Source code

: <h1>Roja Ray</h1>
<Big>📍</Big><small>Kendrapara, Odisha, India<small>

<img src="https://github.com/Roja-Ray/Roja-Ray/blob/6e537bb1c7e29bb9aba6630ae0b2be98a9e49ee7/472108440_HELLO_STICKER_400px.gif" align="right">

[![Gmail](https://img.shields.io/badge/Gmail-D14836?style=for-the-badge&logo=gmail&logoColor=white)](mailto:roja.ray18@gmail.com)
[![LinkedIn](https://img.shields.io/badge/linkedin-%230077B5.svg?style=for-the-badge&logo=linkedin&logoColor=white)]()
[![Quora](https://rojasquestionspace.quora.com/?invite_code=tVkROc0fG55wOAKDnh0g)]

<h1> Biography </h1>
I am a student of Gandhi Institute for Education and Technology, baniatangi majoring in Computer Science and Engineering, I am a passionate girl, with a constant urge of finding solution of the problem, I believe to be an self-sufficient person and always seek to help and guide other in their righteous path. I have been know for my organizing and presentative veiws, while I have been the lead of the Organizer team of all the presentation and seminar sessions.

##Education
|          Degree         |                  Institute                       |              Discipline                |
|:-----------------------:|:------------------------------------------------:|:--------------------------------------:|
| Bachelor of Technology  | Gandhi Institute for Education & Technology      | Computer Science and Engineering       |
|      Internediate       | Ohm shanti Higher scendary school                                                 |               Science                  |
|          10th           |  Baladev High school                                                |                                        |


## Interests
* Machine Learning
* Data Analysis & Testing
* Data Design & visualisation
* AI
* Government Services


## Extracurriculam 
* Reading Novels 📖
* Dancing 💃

§ Task statement
Output the whole listing exactly.

§ Reply to the exercise
Source code

: <h1>Roja Ray</h1>
<Big>📍</Big><small>Kendrapara, Odisha, India<small>

<img src="https://github.com/Roja-Ray/Roja-Ray/blob/6e537bb1c7e29bb9aba6630ae0b2be98a9e49ee7/472108440_HELLO_STICKER_400px.gif" align="right">

[![Gmail](https://img.shields.io/badge/Gmail-D14836?style=for-the-badge&logo=gmail&logoColor=white)](mailto:roja.ray18@gmail.com)
[![LinkedIn](https://img.shields.io/badge/linkedin-%230077B5.svg?style=for-the-badge&logo=linkedin&logoColor=white)]()
[![Quora](https://rojasquestionspace.quora.com/?invite_code=tVkROc0fG55wOAKDnh0g)]

<h1> Biography </h1>
I am a student of Gandhi Institute for Education and Technology, baniatangi majoring in Computer Science and Engineering, I am a passionate girl, with a constant urge of finding solution of the problem, I believe to be an self-sufficient person and always seek to help and guide other in their righteous path. I have been know for my organizing and presentative veiws, while I have been the lead of the Organizer team of all the presentation and seminar sessions.

##Education
|          Degree         |                  Institute                       |              Discipline                |
|:-----------------------:|:------------------------------------------------:|:--------------------------------------:|
| Bachelor of Technology  | Gandhi Institute for Education & Technology      | Computer Science and Engineering       |
|      Internediate       | Ohm shanti Higher scendary school                                                 |               Science                  |
|          10th           |  Baladev High school                                                |                                        |


## Interests
* Machine Learning
* Data Analysis & Testing
* Data Design & visualisation
* AI
* Government Services


## Extracurriculam 
* Reading Novels 📖
* Dancing 💃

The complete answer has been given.